#### [EXERCISE OBJECTIVE]
Only certain lines below are wanted: those starting at the line containing "what to do." and ending at the line containing "talk about tomorrow)", both included, each retyped exactly.

#### [INPUT DATA]
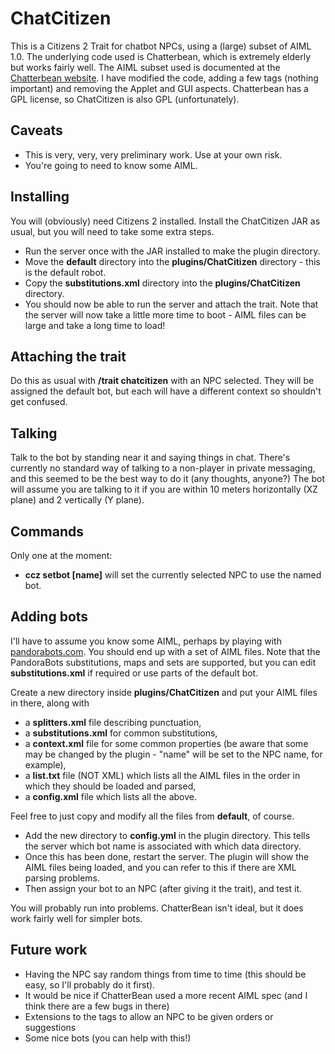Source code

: # ChatCitizen
This is a Citizens 2 Trait for chatbot NPCs, using a (large) subset of AIML 1.0. The underlying code used is Chatterbean, which is extremely elderly but works fairly well. The AIML subset used is documented at the [Chatterbean website](http://www.geocities.ws/phelio/chatterbean/). I have modified the code, adding a few tags (nothing important) and removing the Applet and GUI aspects. Chatterbean has a GPL license, so ChatCitizen is also GPL (unfortunately).

## Caveats
* This is very, very, very preliminary work. Use at your own risk.
* You're going to need to know some AIML.


## Installing
You will (obviously) need Citizens 2 installed. Install the ChatCitizen JAR as usual, but you will need to take some extra steps. 
* Run the server once with the JAR installed to make the plugin directory.
* Move the **default** directory into the **plugins/ChatCitizen** directory - this is the default robot.
* Copy the **substitutions.xml** directory into the **plugins/ChatCitizen** directory.
* You should now be able to run the server and attach the trait. Note that the server will now take a little more time to boot - AIML files can be large and take a long time to load!

## Attaching the trait
Do this as usual with **/trait chatcitizen** with an NPC selected. They will be assigned the default bot, but each will have a different context so shouldn't get confused.

## Talking
Talk to the bot by standing near it and saying things in chat. There's currently no standard way of talking to a non-player in private messaging, and this seemed to be the best way to do it (any thoughts, anyone?) The bot will assume you are talking to it if you are within 10 meters horizontally (XZ plane) and 2 vertically (Y plane).

## Commands
Only one at the moment:
*	**ccz setbot [name]** will set the currently selected NPC to use the named bot.

## Adding bots
I'll have to assume you know some AIML, perhaps by playing with [pandorabots.com](http://pandorabots.com). You should end up with a set of AIML files. Note that the PandoraBots substitutions, maps and sets are supported, but you can edit **substitutions.xml** if required or use parts of the default bot.

Create a new directory inside **plugins/ChatCitizen** and put your AIML files in there, along with
* a **splitters.xml** file describing punctuation,
* a **substitutions.xml** for common substitutions,
* a **context.xml** file for some common properties (be aware that some may be changed by the plugin - "name" will be set to the NPC name, for example),
* a **list.txt** file (NOT XML) which lists all the AIML files in the order in which they should be loaded and parsed,
* a **config.xml** file which lists all the above.

Feel free to just copy and modify all the files from **default**, of course. 
* Add the new directory to **config.yml** in the plugin directory. This tells the server which bot name is associated with which data directory.
* Once this has been done, restart the server. The plugin will show the AIML files being loaded, and you can refer to this if there are XML parsing problems.
* Then assign your bot to an NPC (after giving it the trait), and test it.

You will probably run into problems. ChatterBean isn't ideal, but it does work fairly well for simpler bots.

## Future work
* Having the NPC say random things from time to time (this should be easy, so I'll probably do it first).
* It would be nice if ChatterBean used a more recent AIML spec (and I think there are a few bugs in there)
* Extensions to the tags to allow an NPC to be given orders or suggestions
* Some nice bots (you can help with this!)

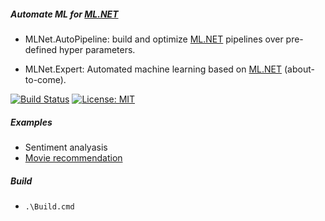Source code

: ##### Automate ML for [ML.NET](https://dotnet.microsoft.com/apps/machinelearning-ai/ml-dotnet)

- MLNet.AutoPipeline: build and optimize [ML.NET](https://dotnet.microsoft.com/apps/machinelearning-ai/ml-dotnet) pipelines over pre-defined hyper parameters.

- MLNet.Expert: Automated machine learning based on [ML.NET](https://dotnet.microsoft.com/apps/machinelearning-ai/ml-dotnet) (about-to-come).

[![Build Status](https://devdiv.visualstudio.com/DevDiv/_apis/build/status/LittleLittleCloud.machinelearning-auto-pipeline?branchName=master)](https://devdiv.visualstudio.com/DevDiv/_build/latest?definitionId=12900&branchName=master) [![License: MIT](https://img.shields.io/badge/License-MIT-yellow.svg)](https://opensource.org/licenses/MIT)


##### Examples
- Sentiment analyasis
- [Movie recommendation](examples/Movie&#32;Recommendation/README.md)

##### Build 
- `.\Build.cmd`
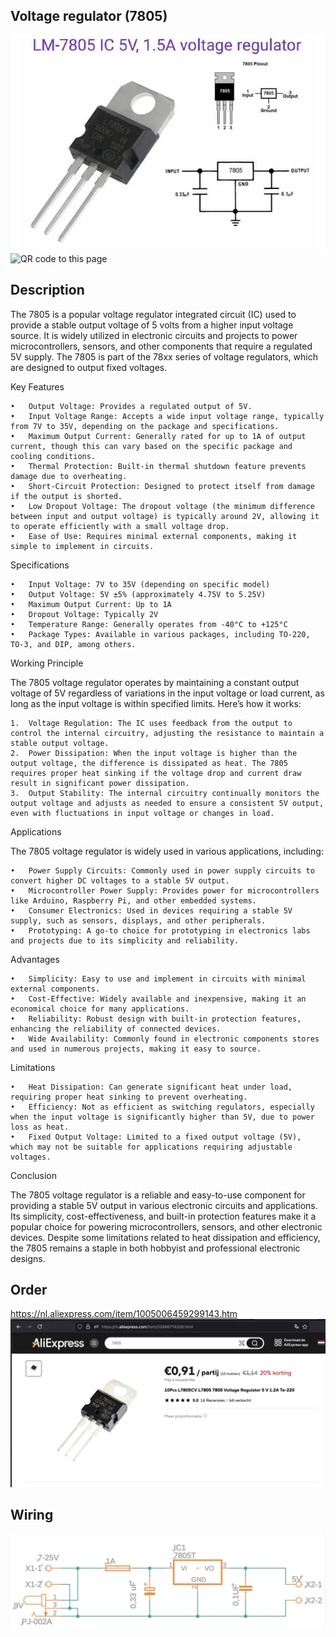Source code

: ## Voltage regulator (7805)

<img src="7805_Photo.jpg" alt="Photo of the component">
<img src="7805_QR_code.jpg" alt="QR code to this page" width="80" height="80">

## Description
The 7805 is a popular voltage regulator integrated circuit (IC) used to provide a stable output voltage of 5 volts from a higher input voltage source. It is widely utilized in electronic circuits and projects to power microcontrollers, sensors, and other components that require a regulated 5V supply. The 7805 is part of the 78xx series of voltage regulators, which are designed to output fixed voltages.

Key Features

	•	Output Voltage: Provides a regulated output of 5V.
	•	Input Voltage Range: Accepts a wide input voltage range, typically from 7V to 35V, depending on the package and specifications.
	•	Maximum Output Current: Generally rated for up to 1A of output current, though this can vary based on the specific package and cooling conditions.
	•	Thermal Protection: Built-in thermal shutdown feature prevents damage due to overheating.
	•	Short-Circuit Protection: Designed to protect itself from damage if the output is shorted.
	•	Low Dropout Voltage: The dropout voltage (the minimum difference between input and output voltage) is typically around 2V, allowing it to operate efficiently with a small voltage drop.
	•	Ease of Use: Requires minimal external components, making it simple to implement in circuits.

Specifications

	•	Input Voltage: 7V to 35V (depending on specific model)
	•	Output Voltage: 5V ±5% (approximately 4.75V to 5.25V)
	•	Maximum Output Current: Up to 1A
	•	Dropout Voltage: Typically 2V
	•	Temperature Range: Generally operates from -40°C to +125°C
	•	Package Types: Available in various packages, including TO-220, TO-3, and DIP, among others.

Working Principle

The 7805 voltage regulator operates by maintaining a constant output voltage of 5V regardless of variations in the input voltage or load current, as long as the input voltage is within specified limits. Here’s how it works:

	1.	Voltage Regulation: The IC uses feedback from the output to control the internal circuitry, adjusting the resistance to maintain a stable output voltage.
	2.	Power Dissipation: When the input voltage is higher than the output voltage, the difference is dissipated as heat. The 7805 requires proper heat sinking if the voltage drop and current draw result in significant power dissipation.
	3.	Output Stability: The internal circuitry continually monitors the output voltage and adjusts as needed to ensure a consistent 5V output, even with fluctuations in input voltage or changes in load.

Applications

The 7805 voltage regulator is widely used in various applications, including:

	•	Power Supply Circuits: Commonly used in power supply circuits to convert higher DC voltages to a stable 5V output.
	•	Microcontroller Power Supply: Provides power for microcontrollers like Arduino, Raspberry Pi, and other embedded systems.
	•	Consumer Electronics: Used in devices requiring a stable 5V supply, such as sensors, displays, and other peripherals.
	•	Prototyping: A go-to choice for prototyping in electronics labs and projects due to its simplicity and reliability.

Advantages

	•	Simplicity: Easy to use and implement in circuits with minimal external components.
	•	Cost-Effective: Widely available and inexpensive, making it an economical choice for many applications.
	•	Reliability: Robust design with built-in protection features, enhancing the reliability of connected devices.
	•	Wide Availability: Commonly found in electronic components stores and used in numerous projects, making it easy to source.

Limitations

	•	Heat Dissipation: Can generate significant heat under load, requiring proper heat sinking to prevent overheating.
	•	Efficiency: Not as efficient as switching regulators, especially when the input voltage is significantly higher than 5V, due to power loss as heat.
	•	Fixed Output Voltage: Limited to a fixed output voltage (5V), which may not be suitable for applications requiring adjustable voltages.

Conclusion

The 7805 voltage regulator is a reliable and easy-to-use component for providing a stable 5V output in various electronic circuits and applications. Its simplicity, cost-effectiveness, and built-in protection features make it a popular choice for powering microcontrollers, sensors, and other electronic devices. Despite some limitations related to heat dissipation and efficiency, the 7805 remains a staple in both hobbyist and professional electronic designs.

## Order
<a href="https://nl.aliexpress.com/item/1005006459299143.html">https://nl.aliexpress.com/item/1005006459299143.htm</a>
<img src="7805_Order.jpg" alt="Photo of the Order">


## Wiring
<img src="7805_Wiring.jpg" alt="Wiring" >
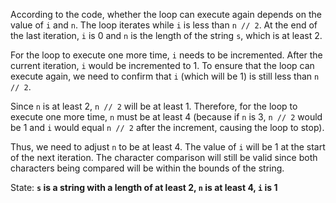 According to the code, whether the loop can execute again depends on the value of `i` and `n`. The loop iterates while `i` is less than `n // 2`. At the end of the last iteration, `i` is 0 and `n` is the length of the string `s`, which is at least 2. 

For the loop to execute one more time, `i` needs to be incremented. After the current iteration, `i` would be incremented to 1. To ensure that the loop can execute again, we need to confirm that `i` (which will be 1) is still less than `n // 2`. 

Since `n` is at least 2, `n // 2` will be at least 1. Therefore, for the loop to execute one more time, `n` must be at least 4 (because if `n` is 3, `n // 2` would be 1 and `i` would equal `n // 2` after the increment, causing the loop to stop).

Thus, we need to adjust `n` to be at least 4. The value of `i` will be 1 at the start of the next iteration. The character comparison will still be valid since both characters being compared will be within the bounds of the string.

State: **`s` is a string with a length of at least 2, `n` is at least 4, `i` is 1**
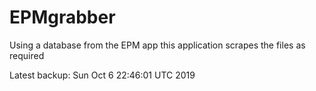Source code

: # EPMgrabber
Using a database from the EPM app this application scrapes the files as required


Latest backup: Sun Oct 6 22:46:01 UTC 2019
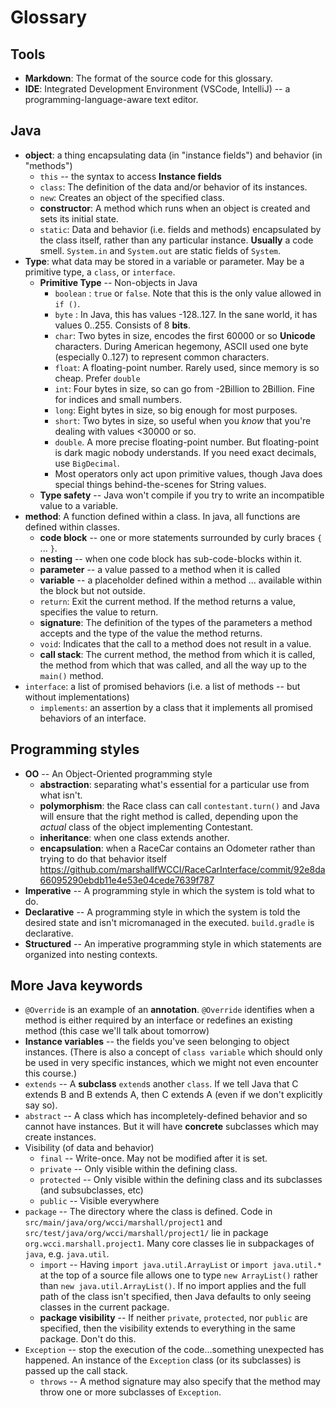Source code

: # Glossary

## Tools
* **Markdown**: The format of the source code for this glossary.
* **IDE**: Integrated Development Environment (VSCode, IntelliJ) -- a programming-language-aware text editor.

## Java
* **object**: a thing encapsulating data (in "instance fields") and behavior (in "methods")
  * `this` -- the syntax to access **Instance fields**
  * `class`: The definition of the data and/or behavior of its instances.
  * `new`: Creates an object of the specified class.
  * **constructor**: A method which runs when an object is created and sets its initial state.
  * `static`: Data and behavior (i.e. fields and methods) encapsulated by the class itself, rather than any particular instance. **Usually** a code smell. `System.in` and `System.out` are static fields of `System`.
* **Type**: what data may be stored in a variable or parameter. May be a primitive type, a `class`, or `interface`.
  * **Primitive Type** -- Non-objects in Java
    * `boolean` : `true` or `false`. Note that this is the only value allowed in `if ()`.
    * `byte` : In Java, this has values -128..127. In the sane world, it has values 0..255. Consists of 8 **bits**.
    * `char`: Two bytes in size, encodes the first 60000 or so **Unicode** characters. During American hegemony, ASCII used one byte (especially 0..127) to represent common characters.
    * `float`: A floating-point number. Rarely used, since memory is so cheap. Prefer `double`
    * `int`: Four bytes in size, so can go from -2Billion to 2Billion. Fine for indices and small numbers.
    * `long`: Eight bytes in size, so big enough for most purposes.
    * `short`: Two bytes in size, so useful when you *know* that you're dealing with values <30000 or so.
    * `double`. A more precise floating-point number. But floating-point is dark magic nobody understands. If you need exact decimals, use `BigDecimal`.
    * Most operators only act upon primitive values, though Java does special things behind-the-scenes for String values.
  * **Type safety** -- Java won't compile if you try to write an incompatible value to a variable.
* **method**: A function defined within a class. In java, all functions are defined within classes.
  * **code block** -- one or more statements surrounded by curly braces `{` ... `}`.
  * **nesting** -- when one code block has sub-code-blocks within it.
  * **parameter** -- a value passed to a method when it is called
  * **variable** -- a placeholder defined within a method ... available within the block but not outside.
  * `return`: Exit the current method. If the method returns a value, specifies the value to return.
  * **signature**: The definition of the types of the parameters a method accepts and the type of the value the method returns.
  * `void`: Indicates that the call to a method does not result in a value.
  * **call stack**: The current method, the method from which it is called, the method from which that was called, and all the way up to the `main()` method.
* `interface`: a list of promised behaviors (i.e. a list of methods -- but without implementations)
  * `implements`: an assertion by a class that it implements all promised behaviors of an interface.

## Programming styles
* **OO** -- An Object-Oriented programming style
  * **abstraction**: separating what's essential for a particular use from what isn't.
  * **polymorphism**: the Race class can call `contestant.turn()` and Java will ensure that the right method is called, depending upon the *actual* class of the object implementing Contestant.
  * **inheritance**: when one class extends another. 
  * **encapsulation**: when a RaceCar contains an Odometer rather than trying to do that behavior itself https://github.com/marshallfWCCI/RaceCarInterface/commit/92e8da66095290ebdb11e4e53e04cede7639f787
* **Imperative** -- A programming style in which the system is told what to do.
* **Declarative** -- A programming style in which the system is told the desired state and isn't micromanaged in the executed. `build.gradle` is declarative.
* **Structured** -- An imperative programming style in which statements are organized into nesting contexts.

## More Java keywords 
* `@Override` is an example of an **annotation**. `@Override` identifies when a method is either required by an interface or redefines an existing method (this case we'll talk about tomorrow)
* **Instance variables** -- the fields you've seen belonging to object instances.  (There is also a concept of `class variable` which should only be used in very specific instances, which we might not even encounter this course.)
* `extends` -- A **subclass** `extend`s another `class`. If we tell Java that C extends B and B extends A, then C extends A (even if we don't explicitly say so).
* `abstract` -- A class which has incompletely-defined behavior and so cannot have instances. But it will have **concrete** subclasses which may create instances.
* Visibility (of data and behavior)
  * `final` -- Write-once.  May not be modified after it is set. 
  * `private` -- Only visible within the defining class.
  * `protected` -- Only visible within the defining class and its subclasses (and subsubclasses, etc)
  * `public` -- Visible everywhere
* `package` -- The directory where the class is defined. Code in `src/main/java/org/wcci/marshall/project1` and `src/test/java/org/wcci/marshall/project1/` lie in package `org.wcci.marshall.project1`. Many core classes lie in subpackages of `java`, e.g. `java.util`.
  * `import` -- Having `import java.util.ArrayList` or `import java.util.*` at the top of a source file allows one to type `new ArrayList()` rather than `new java.util.ArrayList()`. If no import applies and the full path of the class isn't specified, then Java defaults to only seeing classes in the current package.
  * **package visibility** -- If neither `private`, `protected`, nor `public` are specified, then the visibility extends to everything in the same package. Don't do this.
* `Exception` -- stop the execution of the code...something unexpected has happened. An instance of the `Exception` class (or its subclasses) is passed up the call stack.
  * `throws` -- A method signature may also specify that the method may throw one or more subclasses of `Exception`.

#### [OUTPUT OF THE EXERCISE]
* **Imperative** -- A programming style in which the system is told what to do.
* **Declarative** -- A programming style in which the system is told the desired state and isn't micromanaged in the executed. `build.gradle` is declarative.
* **Structured** -- An imperative programming style in which statements are organized into nesting contexts.

## More Java keywords 
* `@Override` is an example of an **annotation**. `@Override` identifies when a method is either required by an interface or redefines an existing method (this case we'll talk about tomorrow)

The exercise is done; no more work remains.